__What you have to do__: Please return exactly the lines from the one containing "cycles over DFmode" through the end of the records, including both.

──────── Supplied data

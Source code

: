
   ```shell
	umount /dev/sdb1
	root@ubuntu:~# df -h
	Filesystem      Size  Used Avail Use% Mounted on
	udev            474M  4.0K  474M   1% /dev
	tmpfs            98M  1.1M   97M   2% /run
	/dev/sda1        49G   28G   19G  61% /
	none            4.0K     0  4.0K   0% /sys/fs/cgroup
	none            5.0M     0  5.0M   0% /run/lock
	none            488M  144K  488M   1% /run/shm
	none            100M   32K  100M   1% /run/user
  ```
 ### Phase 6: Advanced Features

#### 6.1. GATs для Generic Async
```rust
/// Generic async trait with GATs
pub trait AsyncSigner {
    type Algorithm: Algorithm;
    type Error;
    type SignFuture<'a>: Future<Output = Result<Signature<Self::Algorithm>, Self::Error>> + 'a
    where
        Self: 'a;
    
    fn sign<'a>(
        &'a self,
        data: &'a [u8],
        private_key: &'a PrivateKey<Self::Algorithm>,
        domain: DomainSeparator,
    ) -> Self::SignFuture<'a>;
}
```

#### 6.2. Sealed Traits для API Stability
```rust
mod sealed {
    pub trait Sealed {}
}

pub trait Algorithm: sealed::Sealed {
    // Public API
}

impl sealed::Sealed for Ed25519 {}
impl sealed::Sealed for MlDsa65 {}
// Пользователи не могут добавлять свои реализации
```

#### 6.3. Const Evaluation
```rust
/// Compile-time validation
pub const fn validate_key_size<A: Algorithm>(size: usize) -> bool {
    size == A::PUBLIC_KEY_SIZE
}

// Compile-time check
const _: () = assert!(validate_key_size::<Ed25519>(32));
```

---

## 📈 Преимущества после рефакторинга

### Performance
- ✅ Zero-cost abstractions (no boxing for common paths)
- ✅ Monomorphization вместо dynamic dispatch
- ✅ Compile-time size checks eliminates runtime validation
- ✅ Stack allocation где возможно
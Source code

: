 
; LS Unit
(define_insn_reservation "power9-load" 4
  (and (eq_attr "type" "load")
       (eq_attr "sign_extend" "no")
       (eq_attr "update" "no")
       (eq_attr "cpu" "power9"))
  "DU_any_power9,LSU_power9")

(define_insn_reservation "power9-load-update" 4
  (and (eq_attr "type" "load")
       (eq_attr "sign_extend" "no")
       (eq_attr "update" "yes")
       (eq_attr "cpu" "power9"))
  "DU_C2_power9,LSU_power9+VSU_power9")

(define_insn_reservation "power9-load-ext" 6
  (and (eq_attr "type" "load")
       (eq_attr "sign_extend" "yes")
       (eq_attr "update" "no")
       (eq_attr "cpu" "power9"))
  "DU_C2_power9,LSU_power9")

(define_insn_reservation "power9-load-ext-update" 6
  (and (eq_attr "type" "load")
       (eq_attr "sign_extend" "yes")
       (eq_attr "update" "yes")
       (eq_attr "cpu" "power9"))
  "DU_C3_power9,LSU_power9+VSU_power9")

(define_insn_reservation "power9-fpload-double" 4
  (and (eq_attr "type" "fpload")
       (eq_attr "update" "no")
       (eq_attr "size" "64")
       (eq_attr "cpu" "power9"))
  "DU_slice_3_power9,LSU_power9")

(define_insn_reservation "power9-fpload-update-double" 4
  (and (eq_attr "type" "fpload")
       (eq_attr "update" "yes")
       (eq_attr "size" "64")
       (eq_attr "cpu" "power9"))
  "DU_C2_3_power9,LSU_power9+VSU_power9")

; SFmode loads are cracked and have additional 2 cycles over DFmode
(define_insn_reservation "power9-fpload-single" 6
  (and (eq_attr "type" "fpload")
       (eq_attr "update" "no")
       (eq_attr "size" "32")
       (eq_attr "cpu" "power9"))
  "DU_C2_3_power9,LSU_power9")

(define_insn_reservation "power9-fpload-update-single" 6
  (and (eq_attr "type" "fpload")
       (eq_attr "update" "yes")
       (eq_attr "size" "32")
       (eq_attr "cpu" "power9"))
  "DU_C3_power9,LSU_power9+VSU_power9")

────────────────

__Exercise output__:
; SFmode loads are cracked and have additional 2 cycles over DFmode
(define_insn_reservation "power9-fpload-single" 6
  (and (eq_attr "type" "fpload")
       (eq_attr "update" "no")
       (eq_attr "size" "32")
       (eq_attr "cpu" "power9"))
  "DU_C2_3_power9,LSU_power9")

(define_insn_reservation "power9-fpload-update-single" 6
  (and (eq_attr "type" "fpload")
       (eq_attr "update" "yes")
       (eq_attr "size" "32")
       (eq_attr "cpu" "power9"))
  "DU_C3_power9,LSU_power9+VSU_power9")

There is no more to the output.